Data shown Start Marker
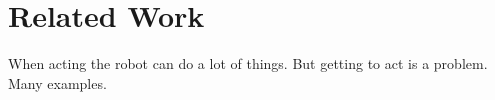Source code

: \section{Related Work}
\label{sec:relatedwork}

When acting the robot can do a lot of things. But getting to act
is a problem. Many examples.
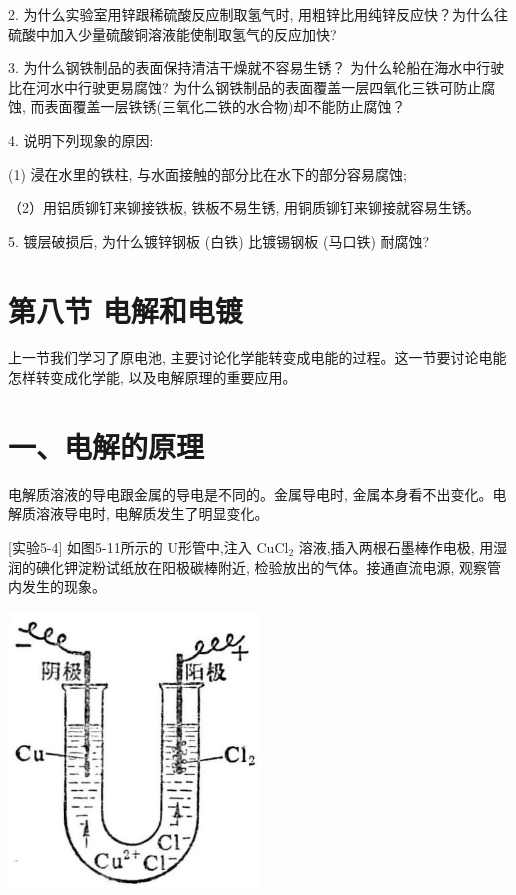 \documentclass[10pt]{article}
\begin{document}
2. 为什么实验室用锌跟稀硫酸反应制取氢气时, 用粗锌比用纯锌反应快？为什么往硫酸中加入少量硫酸铜溶液能使制取氢气的反应加快?

3. 为什么钢铁制品的表面保持清洁干燥就不容易生锈？ 为什么轮船在海水中行驶比在河水中行驶更易腐蚀? 为什么钢铁制品的表面覆盖一层四氧化三铁可防止腐蚀, 而表面覆盖一层铁锈(三氧化二铁的水合物)却不能防止腐蚀？

4. 说明下列现象的原因:

(1) 浸在水里的铁柱, 与水面接触的部分比在水下的部分容易腐蚀;

（2）用铝质铆钉来铆接铁板, 铁板不易生锈, 用铜质铆钉来铆接就容易生锈。

5. 镀层破损后, 为什么镀锌钢板 (白铁) 比镀锡钢板 (马口铁) 耐腐蚀?

\section*{第八节 电解和电镀}

上一节我们学习了原电池, 主要讨论化学能转变成电能的过程。这一节要讨论电能怎样转变成化学能, 以及电解原理的重要应用。

\section*{一、电解的原理}

电解质溶液的导电跟金属的导电是不同的。金属导电时, 金属本身看不出变化。电解质溶液导电时, 电解质发生了明显变化。

[实验5-4] 如图5-11所示的 U形管中,注入 \({\mathrm{{CuCl}}}_{2}\) 溶液,插入两根石墨棒作电极, 用湿润的碘化钾淀粉试纸放在阳极碳棒附近, 检验放出的气体。接通直流电源, 观察管内发生的现象。

\begin{center}
\includegraphics[max width=0.5\textwidth]{images/01912d13-9986-7822-a012-3f3f7be99dcb_167_501923.jpg}
\end{center}
\end{document}
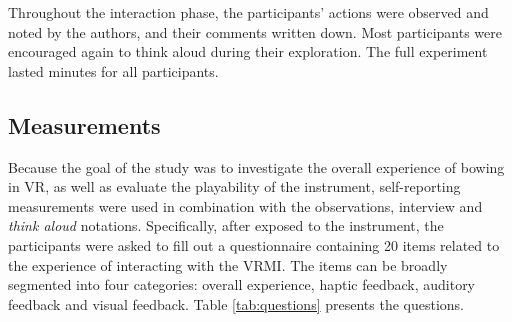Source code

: Throughout the interaction phase, the participants' actions were observed and noted by the authors, and their comments written down. Most participants were encouraged again to think aloud during their exploration. The full experiment lasted  minutes for all participants.
\subsection{Measurements}

Because the  goal of the study was to investigate the overall experience of bowing in VR, as well as evaluate the playability of the instrument,  self-reporting measurements were used in combination with the observations, interview and \textit{think aloud} notations. Specifically, after exposed to the instrument, the participants were asked to fill out a questionnaire containing 20 items related to the experience of interacting with the VRMI. The items can be broadly segmented into four categories: overall experience, haptic feedback, auditory feedback and visual feedback. Table \ref{tab:questions} presents the questions.

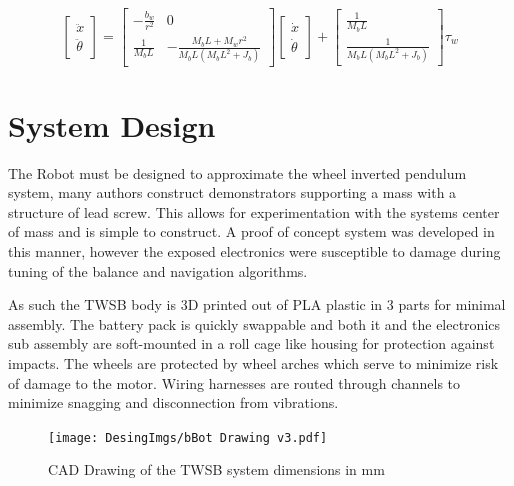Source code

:     \begin{equation}
        \begin{bmatrix}
            \ddot{x} \\
            \ddot{\theta}
        \end{bmatrix}
        =
        \begin{bmatrix}
            -\frac{b_w}{r^2} & 0 \\
            \frac{1}{M_b L} & -\frac{M_b L + M_w r^2}{M_b L (M_b L^2 + J_b)}
        \end{bmatrix}
        \begin{bmatrix}
            \dot{x} \\
            \dot{\theta}
        \end{bmatrix}
        +
        \begin{bmatrix}
            \frac{1}{M_b L} \\
            \frac{1}{M_b L (M_b L^2 + J_b)}
        \end{bmatrix}
        \tau_w
        \label{eq:2DOF}
    \end{equation}


   

    
    \pagebreak{}


    \section{System Design}
        The Robot must be designed to approximate the wheel inverted pendulum system, many authors 
        construct demonstrators supporting a mass with a structure of lead screw. This allows for experimentation 
        with the systems center of mass and is simple to construct. A proof of concept system was developed in this manner, 
        however the exposed electronics were susceptible to damage during tuning of the balance and navigation algorithms.

        As such the TWSB body is 3D printed out of PLA plastic in 3 parts for minimal assembly.
        The battery pack is quickly swappable and both it and the electronics sub assembly 
        are soft-mounted in a roll cage like housing for protection against impacts. 
        The wheels are protected by wheel arches which serve to minimize risk of damage to the motor. 
        Wiring harnesses are routed through channels to minimize snagging and disconnection from vibrations.
        
        \begin{figure}[H]
            \texttt{[image: DesingImgs/bBot Drawing v3.pdf]}
            \caption{CAD Drawing of the TWSB system dimensions in mm}
            \label{fig:CAD}
        \end{figure}


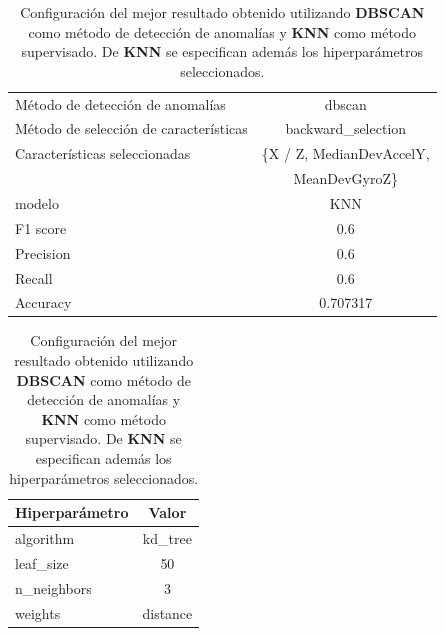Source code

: \begin{appendices}
		\begin{table}[htb]
			\caption{Configuración del mejor resultado obtenido utilizando \textbf{DBSCAN} como método de detección de anomalías y \textbf{KNN}
			como método supervisado. De \textbf{KNN} se especifican además los hiperparámetros seleccionados.}
			\label{table:19}
			\centering
			\begin{tabular}{lc}
				\toprule
				      Método de detección de anomalías &                                 dbscan \\
				Método de selección de características &                     backward\_selection \\
				         Características seleccionadas & \{X / Z, MedianDevAccelY,               \\
						 							   &                   MeanDevGyroZ\} \\
				                                modelo &                                    KNN \\
				                              F1 score &                                    0.6 \\
				                             Precision &                                    0.6 \\
				                                Recall &                                    0.6 \\
				                              Accuracy &                               0.707317 \\
				\bottomrule
			\end{tabular}
			\newline
			\newline

			\begin{tabular}{lc}
				\toprule
				Hiperparámetro &    Valor \\
				\midrule
					 algorithm &  kd\_tree \\
					 leaf\_size &       50 \\
				   n\_neighbors &        3 \\
					   weights & distance \\
				\bottomrule
			\end{tabular}
			
			
		\end{table}


\end{appendices}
Data shown End Marker
# Your assignment
Go over the records above and tally the lines with the word "anomalías" in them. Give the number alone.

# Solved exercise
2